RADARCIANJUR.com – Warga Perumahan Graha Cipta Setu 3, Desa Cijengkol, Kecamatan Setu, Kabupaten Bekasi, menjadi korban pembegalan, Senin (20/5) malam sekira pukul 21.00 WIB.

Awalnya, korban Bimo (15), bersama temannya sedang main ponsel di jalan utama perumahan bertipe semi-cluster itu. Tiba-tiba ponselnya dirampas pelaku. Kemudian pelaku kabur ke arah Desa Lubang Buaya.

Menurut kesaksian warga, pelaku berjumlah dua orang dengan menggunakan motor Honda BeAT. Pengemudi motor menggunakan jaket hitam dan pembonceng menggunakan jaket merah. Berdasarkan perawakan pelaku, diperkirakan mereka masih berusia kisaran 15-18 tahun.

Kemudian, ayah korban bersama 4 warga setempat mengejar pelaku mengikuti deteksi GPS ponsel korban. Para warga mengejar sampai ke bilangan Jalan Jati Indah, Desa Cibuntu, Kecamatan Cibitung, atau 4 kilometer lebih dari tempat kejadian perkara.

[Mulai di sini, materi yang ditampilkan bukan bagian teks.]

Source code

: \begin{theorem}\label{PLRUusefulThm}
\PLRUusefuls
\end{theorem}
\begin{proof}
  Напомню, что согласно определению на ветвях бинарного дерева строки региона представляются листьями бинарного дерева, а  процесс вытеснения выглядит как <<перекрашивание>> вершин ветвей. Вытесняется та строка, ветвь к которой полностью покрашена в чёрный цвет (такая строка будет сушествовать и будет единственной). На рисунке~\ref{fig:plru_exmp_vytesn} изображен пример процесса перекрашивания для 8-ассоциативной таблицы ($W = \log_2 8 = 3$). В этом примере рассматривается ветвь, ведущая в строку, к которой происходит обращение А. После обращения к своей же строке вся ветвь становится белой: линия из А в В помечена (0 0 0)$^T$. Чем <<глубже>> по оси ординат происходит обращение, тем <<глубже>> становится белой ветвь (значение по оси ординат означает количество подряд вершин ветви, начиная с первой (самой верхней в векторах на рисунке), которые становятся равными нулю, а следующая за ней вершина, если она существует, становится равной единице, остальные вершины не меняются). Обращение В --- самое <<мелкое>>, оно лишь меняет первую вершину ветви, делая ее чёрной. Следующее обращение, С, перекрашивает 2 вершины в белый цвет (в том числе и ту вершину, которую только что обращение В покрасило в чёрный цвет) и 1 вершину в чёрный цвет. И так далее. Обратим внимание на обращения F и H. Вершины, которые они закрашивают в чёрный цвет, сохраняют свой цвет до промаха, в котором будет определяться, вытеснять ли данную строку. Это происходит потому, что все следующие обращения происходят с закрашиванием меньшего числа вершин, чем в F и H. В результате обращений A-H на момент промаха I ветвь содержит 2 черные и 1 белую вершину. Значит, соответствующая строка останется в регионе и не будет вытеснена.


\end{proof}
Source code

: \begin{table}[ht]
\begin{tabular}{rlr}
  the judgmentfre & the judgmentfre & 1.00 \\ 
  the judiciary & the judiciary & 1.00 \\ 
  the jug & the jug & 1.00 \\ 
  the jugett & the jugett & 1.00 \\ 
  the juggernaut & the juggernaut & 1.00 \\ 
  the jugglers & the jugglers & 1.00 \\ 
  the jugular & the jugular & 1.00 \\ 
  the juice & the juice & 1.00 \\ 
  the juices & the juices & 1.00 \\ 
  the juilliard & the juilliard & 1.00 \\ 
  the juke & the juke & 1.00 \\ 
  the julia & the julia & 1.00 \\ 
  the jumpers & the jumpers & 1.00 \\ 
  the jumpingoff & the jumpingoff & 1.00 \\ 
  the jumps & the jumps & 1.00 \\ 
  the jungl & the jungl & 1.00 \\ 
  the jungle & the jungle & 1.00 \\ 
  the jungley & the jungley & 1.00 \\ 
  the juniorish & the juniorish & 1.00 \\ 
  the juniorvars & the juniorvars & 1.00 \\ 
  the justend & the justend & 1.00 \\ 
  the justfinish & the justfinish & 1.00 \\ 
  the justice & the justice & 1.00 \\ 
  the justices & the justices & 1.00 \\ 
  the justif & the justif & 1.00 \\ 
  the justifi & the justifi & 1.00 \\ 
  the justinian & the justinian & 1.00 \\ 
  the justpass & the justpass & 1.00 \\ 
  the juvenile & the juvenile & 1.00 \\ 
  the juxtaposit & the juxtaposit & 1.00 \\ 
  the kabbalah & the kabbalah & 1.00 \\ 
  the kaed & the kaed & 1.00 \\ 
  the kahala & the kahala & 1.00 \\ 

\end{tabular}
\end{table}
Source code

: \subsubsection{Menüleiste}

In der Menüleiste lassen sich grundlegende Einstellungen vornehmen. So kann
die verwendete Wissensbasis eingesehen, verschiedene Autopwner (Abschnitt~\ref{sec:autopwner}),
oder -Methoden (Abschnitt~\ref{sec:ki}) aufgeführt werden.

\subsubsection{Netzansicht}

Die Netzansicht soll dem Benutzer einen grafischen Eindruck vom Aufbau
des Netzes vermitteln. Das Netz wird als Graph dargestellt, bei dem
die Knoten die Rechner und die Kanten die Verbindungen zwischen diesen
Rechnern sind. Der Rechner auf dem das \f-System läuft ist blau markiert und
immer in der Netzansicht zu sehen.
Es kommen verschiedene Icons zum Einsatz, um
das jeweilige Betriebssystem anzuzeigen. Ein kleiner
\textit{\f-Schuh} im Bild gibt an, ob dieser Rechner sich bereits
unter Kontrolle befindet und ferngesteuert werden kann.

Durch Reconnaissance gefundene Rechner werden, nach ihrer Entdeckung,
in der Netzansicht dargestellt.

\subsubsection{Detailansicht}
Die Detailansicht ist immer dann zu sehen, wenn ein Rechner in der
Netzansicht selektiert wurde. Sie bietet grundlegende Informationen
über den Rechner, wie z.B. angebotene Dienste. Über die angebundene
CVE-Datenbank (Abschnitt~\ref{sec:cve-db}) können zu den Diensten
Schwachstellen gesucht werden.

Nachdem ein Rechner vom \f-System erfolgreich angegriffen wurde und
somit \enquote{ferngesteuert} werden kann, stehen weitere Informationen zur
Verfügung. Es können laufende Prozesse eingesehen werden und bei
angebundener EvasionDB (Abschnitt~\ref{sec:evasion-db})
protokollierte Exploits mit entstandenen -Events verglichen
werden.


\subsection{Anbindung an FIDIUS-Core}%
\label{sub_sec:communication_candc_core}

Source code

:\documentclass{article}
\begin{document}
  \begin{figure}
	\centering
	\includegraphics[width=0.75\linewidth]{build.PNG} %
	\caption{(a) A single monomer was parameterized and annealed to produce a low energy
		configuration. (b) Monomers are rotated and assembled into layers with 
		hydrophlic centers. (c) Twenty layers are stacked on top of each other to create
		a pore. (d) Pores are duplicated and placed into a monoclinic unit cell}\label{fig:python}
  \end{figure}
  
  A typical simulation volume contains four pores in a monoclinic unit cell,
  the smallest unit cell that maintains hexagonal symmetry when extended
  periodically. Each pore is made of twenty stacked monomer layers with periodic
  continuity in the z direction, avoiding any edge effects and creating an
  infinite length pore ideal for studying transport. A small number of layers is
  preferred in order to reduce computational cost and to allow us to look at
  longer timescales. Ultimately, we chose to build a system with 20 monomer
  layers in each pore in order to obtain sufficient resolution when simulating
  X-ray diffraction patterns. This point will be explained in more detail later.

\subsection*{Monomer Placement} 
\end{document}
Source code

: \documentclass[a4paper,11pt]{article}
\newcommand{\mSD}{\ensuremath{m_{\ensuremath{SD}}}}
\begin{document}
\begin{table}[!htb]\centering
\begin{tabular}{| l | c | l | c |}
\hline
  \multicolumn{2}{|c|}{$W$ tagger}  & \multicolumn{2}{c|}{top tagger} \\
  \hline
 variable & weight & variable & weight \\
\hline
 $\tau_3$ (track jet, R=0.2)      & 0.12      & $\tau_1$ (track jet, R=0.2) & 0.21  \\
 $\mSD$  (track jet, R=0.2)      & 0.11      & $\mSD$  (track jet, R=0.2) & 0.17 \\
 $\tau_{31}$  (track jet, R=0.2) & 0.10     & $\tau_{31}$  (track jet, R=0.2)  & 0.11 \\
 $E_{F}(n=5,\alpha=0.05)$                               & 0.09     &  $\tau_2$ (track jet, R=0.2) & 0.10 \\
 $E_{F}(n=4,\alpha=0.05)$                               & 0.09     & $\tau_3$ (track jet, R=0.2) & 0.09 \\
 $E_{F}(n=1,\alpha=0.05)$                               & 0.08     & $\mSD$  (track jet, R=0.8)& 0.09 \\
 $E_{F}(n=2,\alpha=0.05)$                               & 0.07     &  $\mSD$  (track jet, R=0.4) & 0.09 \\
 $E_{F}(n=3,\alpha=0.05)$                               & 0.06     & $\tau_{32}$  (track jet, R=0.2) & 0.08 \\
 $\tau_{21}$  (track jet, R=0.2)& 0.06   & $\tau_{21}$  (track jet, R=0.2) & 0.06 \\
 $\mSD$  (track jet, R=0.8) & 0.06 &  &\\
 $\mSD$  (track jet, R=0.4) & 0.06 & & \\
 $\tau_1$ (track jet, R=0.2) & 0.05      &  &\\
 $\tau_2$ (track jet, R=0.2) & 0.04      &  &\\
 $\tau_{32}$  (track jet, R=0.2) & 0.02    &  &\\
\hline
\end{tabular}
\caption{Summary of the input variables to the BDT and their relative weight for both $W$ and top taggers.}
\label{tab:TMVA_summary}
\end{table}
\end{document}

GPS ponsel korban sempat berhenti di titik itu sebelum menghilang. “Setelah itu, titik GPS HP anak saya muncul lagi. Saat itu lokasinya menunjukkan di Perumahan Dukuh Zambrud,” kata ayah korban Imam.

Lokasi terakhir warga mengejar pelaku, di Cibuntu, dengan lokasi titik GPS menyala untuk kali kedua (Perumahan Dukuh Zambrud, Mustika Jaya, Kota Bekasi) berjarak 7 kilometer.

Karena jarak terlalu jauh warga berhenti mengejar pelaku. “Di GPS tadi titiknya ada di konter HP daerah Dukuh Zambrud,” kata Imam.

Seorang warga Perumahan GCS 3, Rayyan, mengaku sempat melihat para pelaku karena sebelum kejadian motor pelaku berputar di depan rumahnya. Tak lama setelah pelaku berputar, terdengar teriakan anak-anak. Ternyata pelaku sudah membegal ponsel korban.